Pull each line containing "have" from the data.

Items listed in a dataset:
+ + + + + + +

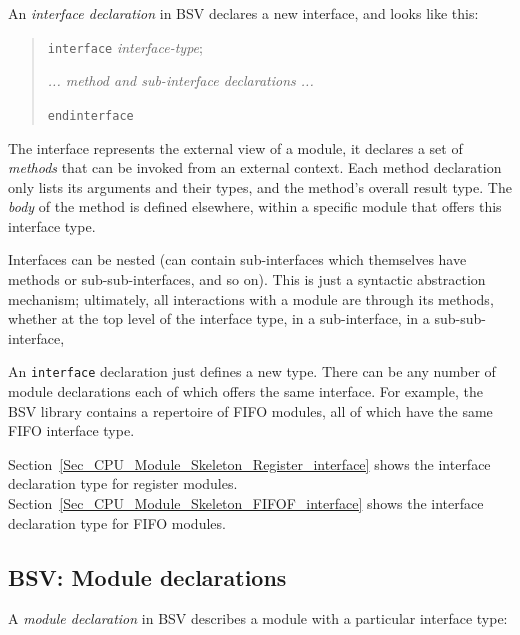 
An \emph{interface declaration} in BSV declares a new interface, and
looks like this:

\begin{quote}
{\tt interface} \emph{interface-type};

\hmm \emph{... method and sub-interface declarations ...}

{\tt endinterface}
\end{quote}

The interface represents the external view of a module, {\ie} it
declares a set of \emph{methods} that can be invoked from an external
context.  Each method declaration only lists its arguments and their
types, and the method's overall result type.  The \emph{body} of the
method is defined elsewhere, within a specific module that offers this
interface type.

Interfaces can be nested (can contain sub-interfaces which themselves
have methods or sub-sub-interfaces, and so on).  This is just a
syntactic abstraction mechanism; ultimately, all interactions with a
module are through its methods, whether at the top level of the
interface type, in a sub-interface, in a sub-sub-interface, {\etc}

An \verb|interface| declaration just defines a new type.  There can be
any number of module declarations each of which offers the same
interface.  For example, the BSV library contains a repertoire of FIFO
modules, all of which have the same FIFO interface type.

Section~\ref{Sec_CPU_Module_Skeleton_Register_interface} shows the
interface declaration type for register modules.
Section~\ref{Sec_CPU_Module_Skeleton_FIFOF_interface} shows the
interface declaration type for FIFO modules.


\subsection{BSV: Module declarations}

\label{Sec_CPU_Module_Skeleton_module_declarations}


A \emph{module declaration} in BSV describes a module with a
particular interface type:

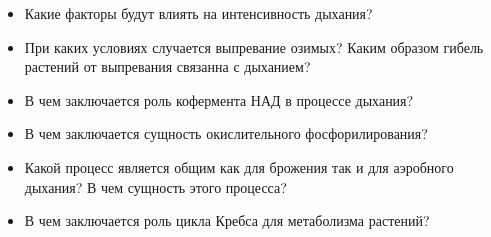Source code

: \begin{itemize}
	\item Какие факторы будут влиять на интенсивность дыхания?
	\item При каких условиях случается выпревание озимых? Каким образом гибель растений от выпревания связанна с дыханием?
	\item В чем заключается роль кофермента НАД в процессе дыхания?
	\item В чем заключается сущность окислительного фосфорилирования?
	\item Какой процесс является общим как для брожения так и для аэробного дыхания? В чем сущность этого процесса?
	\item В чем заключается роль цикла Кребса для метаболизма растений?
\end{itemize}







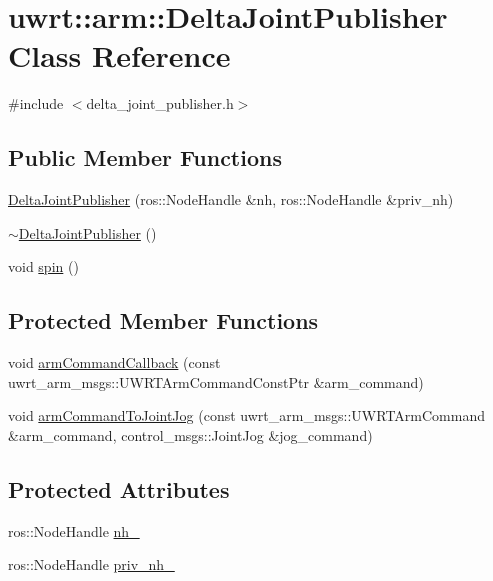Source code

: \hypertarget{classuwrt_1_1arm_1_1_delta_joint_publisher}{}\section{uwrt\+:\+:arm\+:\+:Delta\+Joint\+Publisher Class Reference}
\label{classuwrt_1_1arm_1_1_delta_joint_publisher}


{\ttfamily \#include $<$delta\+\_\+joint\+\_\+publisher.\+h$>$}

\subsection*{Public Member Functions}
\begin{DoxyCompactItemize}
\item 
\hyperlink{classuwrt_1_1arm_1_1_delta_joint_publisher_a2a28037514970085647a7a83f8e41cba}{Delta\+Joint\+Publisher} (ros\+::\+Node\+Handle \&nh, ros\+::\+Node\+Handle \&priv\+\_\+nh)
\item 
\hyperlink{classuwrt_1_1arm_1_1_delta_joint_publisher_a15ad0c41ea3aa86372ed7e7f3d32d499}{$\sim$\+Delta\+Joint\+Publisher} ()
\item 
void \hyperlink{classuwrt_1_1arm_1_1_delta_joint_publisher_ae552d731968245c249fe30596ea7d1f1}{spin} ()
\end{DoxyCompactItemize}
\subsection*{Protected Member Functions}
\begin{DoxyCompactItemize}
\item 
void \hyperlink{classuwrt_1_1arm_1_1_delta_joint_publisher_abc33c0374665b4b0f630a220eb13d3b5}{arm\+Command\+Callback} (const uwrt\+\_\+arm\+\_\+msgs\+::\+U\+W\+R\+T\+Arm\+Command\+Const\+Ptr \&arm\+\_\+command)
\item 
void \hyperlink{classuwrt_1_1arm_1_1_delta_joint_publisher_a45e0f2e8e7cfdb8dc6794e63844c035a}{arm\+Command\+To\+Joint\+Jog} (const uwrt\+\_\+arm\+\_\+msgs\+::\+U\+W\+R\+T\+Arm\+Command \&arm\+\_\+command, control\+\_\+msgs\+::\+Joint\+Jog \&jog\+\_\+command)
\end{DoxyCompactItemize}
\subsection*{Protected Attributes}
\begin{DoxyCompactItemize}
\item 
ros\+::\+Node\+Handle \hyperlink{classuwrt_1_1arm_1_1_delta_joint_publisher_a6b8d05a3b56e026880a6db5eacfffcde}{nh\+\_\+}
\item 
ros\+::\+Node\+Handle \hyperlink{classuwrt_1_1arm_1_1_delta_joint_publisher_ab9cb80c9bd9410d122a19730123c3e00}{priv\+\_\+nh\+\_\+}
\end{DoxyCompactItemize}


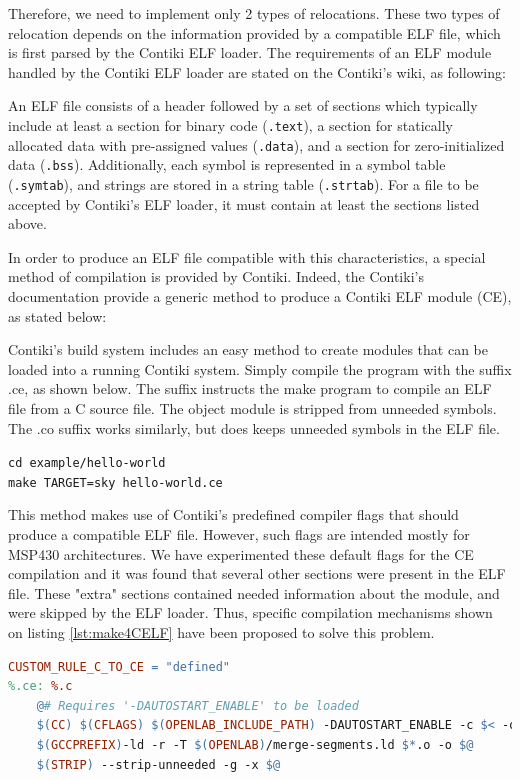 Therefore, we need to implement only 2 types of relocations.
These two types of relocation depends on the information provided by a compatible ELF file, which is first parsed by the Contiki ELF loader.
The requirements of an ELF module handled by the Contiki ELF loader are stated on the Contiki's wiki, as following:

\begin{citeverbatim}
	An ELF file consists of a header followed by a set of sections which typically include at least a section for binary code (\texttt{.text}), a section for statically allocated data with pre-assigned values (\texttt{.data}), and a section for zero-initialized data (\texttt{.bss}).
	Additionally, each symbol is represented in a symbol table (\texttt{.symtab}), and strings are stored in a string table (\texttt{.strtab}). 
	For a file to be accepted by Contiki's ELF loader, it must contain at least the sections listed above. 
\end{citeverbatim}

In order to produce an ELF file compatible with this characteristics, a special method of compilation is provided by Contiki.
Indeed, the Contiki's documentation provide a generic method to produce a Contiki ELF module (CE), as stated below:

\begin{citeverbatim}
	Contiki's build system includes an easy method to create modules that can be loaded into a running Contiki system.
	Simply compile the program with the suffix .ce, as shown below. 
	The suffix instructs the make program to compile an ELF file from a C source file. 
	The object module is stripped from unneeded symbols. 
	The .co suffix works similarly, but does keeps unneeded symbols in the ELF file. 
	
	\texttt{cd example/hello-world} \\
	\texttt{make TARGET=sky hello-world.ce}
\end{citeverbatim}

This method makes use of Contiki's predefined compiler flags that should produce a compatible ELF file.
However, such flags are intended mostly for MSP430 architectures.
We have experimented these default flags for the CE compilation and it was found that several other sections were present in the ELF file.
These "extra" sections contained needed information about the module, and were skipped by the ELF loader.
Thus, specific compilation mechanisms shown on listing \ref{lst:make4CELF} have been proposed to solve this problem.
\\
\begin{lstlisting}[language=make, caption=Compilation instructions to generate an ARM ELF file., label=lst:make4CELF]
CUSTOM_RULE_C_TO_CE = "defined"
%.ce: %.c
	@# Requires '-DAUTOSTART_ENABLE' to be loaded
	$(CC) $(CFLAGS) $(OPENLAB_INCLUDE_PATH) -DAUTOSTART_ENABLE -c $< -o $*.o
	$(GCCPREFIX)-ld -r -T $(OPENLAB)/merge-segments.ld $*.o -o $@
	$(STRIP) --strip-unneeded -g -x $@
\end{lstlisting}

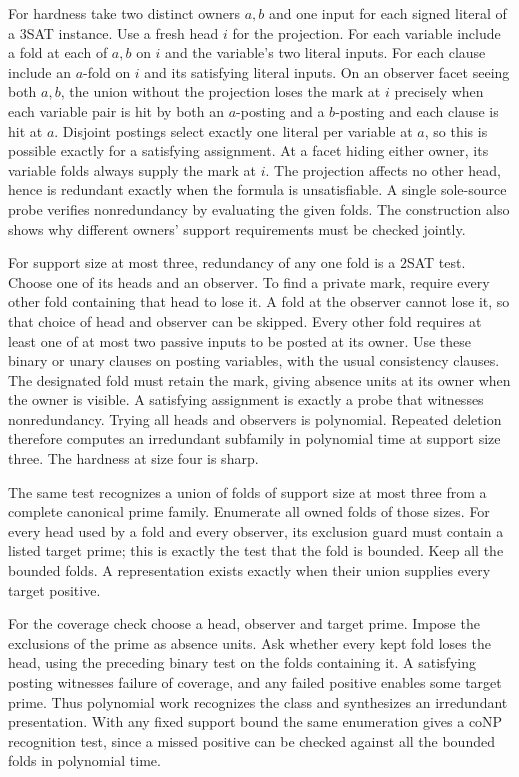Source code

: For hardness take two distinct owners $a,b$ and
one input for each signed literal of a $3$SAT
instance. Use a fresh head $i$ for the projection.
For each variable include a fold at each of $a,b$
on $i$ and the variable's two literal inputs.
For each clause include an $a$-fold on $i$ and
its satisfying literal inputs. On an observer
facet seeing both $a,b$, the union without the
projection loses the mark at $i$ precisely when
each variable pair is hit by both an $a$-posting
and a $b$-posting and each clause is hit at $a$.
Disjoint postings select exactly one literal per
variable at $a$, so this is possible exactly for
a satisfying assignment. At a facet hiding
either owner, its variable folds always supply
the mark at $i$. The projection affects no
other head, hence is redundant exactly when
the formula is unsatisfiable. A single
sole-source probe verifies nonredundancy by
evaluating the given folds. The construction
also shows why different owners' support
requirements must be checked jointly.

For support size at most three, redundancy of any
one fold is a $2$SAT test. Choose one of its heads
and an observer. To find a private mark, require
every other fold containing that head to lose it.
A fold at the observer cannot lose it, so that
choice of head and observer can be skipped. Every
other fold requires at least one of at most two
passive inputs to be posted at its owner.
Use these binary or unary clauses on posting
variables, with the usual consistency clauses.
The designated fold must retain the mark, giving
absence units at its owner when the owner is
visible. A satisfying assignment is exactly a
probe that witnesses nonredundancy. Trying all
heads and observers is polynomial. Repeated
deletion therefore computes an irredundant
subfamily in polynomial time at support size
three. The hardness at size four is sharp.

The same test recognizes a union of folds of
support size at most three from a complete
canonical prime family. Enumerate all owned
folds of those sizes. For every head used by
a fold and every observer, its exclusion guard
must contain a listed target prime; this is
exactly the test that the fold is bounded.
Keep all the bounded folds. A representation
exists exactly when their union supplies every
target positive.

For the coverage check choose a head, observer
and target prime. Impose the exclusions of the
prime as absence units. Ask whether every
kept fold loses the head, using the preceding
binary test on the folds containing it.
A satisfying posting witnesses failure of
coverage, and any failed positive enables
some target prime. Thus polynomial work
recognizes the class and synthesizes an
irredundant presentation. With any fixed
support bound the same enumeration gives
a coNP recognition test, since a missed
positive can be checked against all the
bounded folds in polynomial time.

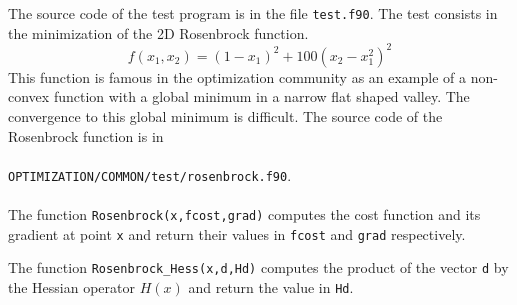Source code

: \documentclass[a4paper,twoside,final,onecolumn,11pt,openright]{article}
\begin{document}
\vspace{0.5cm}

The source code of the test program is in the file \texttt{test.f90}. The test consists in the minimization of the 2D Rosenbrock function. 
\begin{equation}
 f(x_1,x_2)  = (1-x_1)^2+100(x_2-x_1^2)^2
\end{equation}
This function is famous in the optimization community as an example of a non-convex function with a global minimum in a narrow flat shaped valley. The convergence to this global minimum is difficult. The source code of the Rosenbrock function is in
\\
\\
\texttt{OPTIMIZATION/COMMON/test/rosenbrock.f90}. 
\\
\\
The function \texttt{Rosenbrock(x,fcost,grad)} computes the cost function and its gradient at point \texttt{x} and return their values in \texttt{fcost} and \texttt{grad} respectively. 

The function \texttt{Rosenbrock\_Hess(x,d,Hd)} computes the product of the vector \texttt{d} by the Hessian operator $H(x)$ and return the value in \texttt{Hd}. 

\vspace{0.5cm}
\end{document}
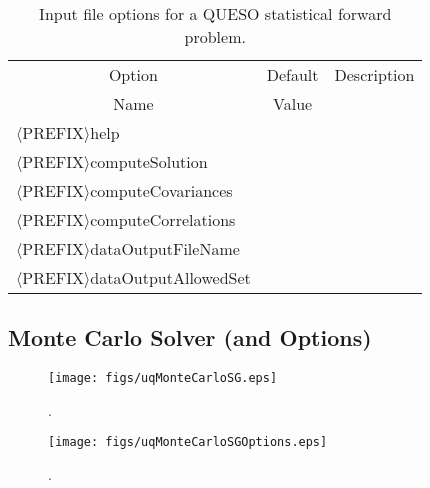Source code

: \begin{table}[!h]
\begin{center}
\begin{tabular}{|l|c|c|}
\hline
\multicolumn{1}{|c|}{Option}                 & Default & Description \\
\multicolumn{1}{|c|}{Name}                   & Value   &             \\
\hline
\hline
$\langle$PREFIX$\rangle$help                 &         &             \\
\hline
$\langle$PREFIX$\rangle$computeSolution      &         &             \\
\hline
$\langle$PREFIX$\rangle$computeCovariances   &         &             \\
\hline
$\langle$PREFIX$\rangle$computeCorrelations  &         &             \\
\hline
$\langle$PREFIX$\rangle$dataOutputFileName   &         &             \\
\hline
$\langle$PREFIX$\rangle$dataOutputAllowedSet &         &             \\
\hline
\end{tabular}
\end{center}
\caption{
Input file options for a QUESO statistical forward problem.
}
\label{tab-sfp-options}
\end{table}

\clearpage
\subsection{Monte Carlo Solver (and Options)}

\begin{figure}[h!]
\centerline{
\texttt{[image: figs/uqMonteCarloSG.eps]}
}
\caption{
{\color{red}{The Monte Carlo sequence generator class}}.
}
\label{fig-monte-carlo-solver-class}
\end{figure}

\begin{figure}[h!]
\begin{center}
\texttt{[image: figs/uqMonteCarloSGOptions.eps]}
\end{center}
\caption{
{\color{red}{The Monte Carlo sequence generator options class}}.
}
\label{fig-monte-carlo-options-class}
\end{figure}

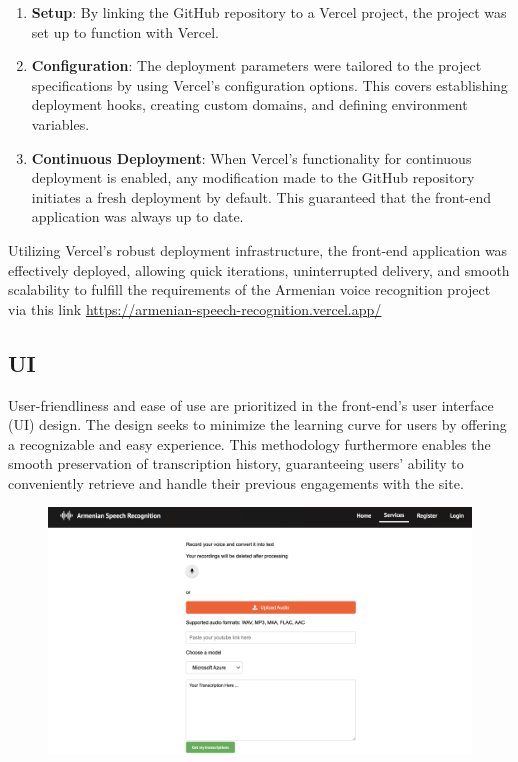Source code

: \documentclass[conference]{IEEEtran}
\begin{document}
\begin{enumerate}
    \item\textbf{Setup}:  By linking the GitHub repository to a Vercel project, the project was set up to function with Vercel. 
    
    \item \textbf{Configuration}: The deployment parameters were tailored to the project specifications by using Vercel's configuration options. This covers establishing deployment hooks, creating custom domains, and defining environment variables.
    
    \item \textbf{Continuous Deployment}: When Vercel's functionality for continuous deployment is enabled, any modification made to the GitHub repository initiates a fresh deployment by default. This guaranteed that the front-end application was always up to date.
\end{enumerate}

Utilizing Vercel's robust deployment infrastructure, the front-end application was effectively deployed, allowing quick iterations, uninterrupted delivery, and smooth scalability to fulfill the requirements of the Armenian voice recognition project via this link \url{https://armenian-speech-recognition.vercel.app/}

\subsection{UI}
User-friendliness and ease of use are prioritized in the front-end's user interface (UI) design. The design seeks to minimize the learning curve for users by offering a recognizable and easy experience. This methodology furthermore enables the smooth preservation of transcription history, guaranteeing users' ability to conveniently retrieve and handle their previous engagements with the site.

\begin{figure}[ht]
\centering
\includegraphics[width=\textwidth]{Services.png}
    \label{fig:ui_design_3}

\end{figure}
\end{document}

+ + + + + + +

▶ **Exercise output**:
have methods or sub-sub-interfaces, and so on).  This is just a
modules, all of which have the same FIFO interface type.
We have experimented these default flags for the CE compilation and it was found that several other sections were present in the ELF file.
Thus, specific compilation mechanisms shown on listing \ref{lst:make4CELF} have been proposed to solve this problem.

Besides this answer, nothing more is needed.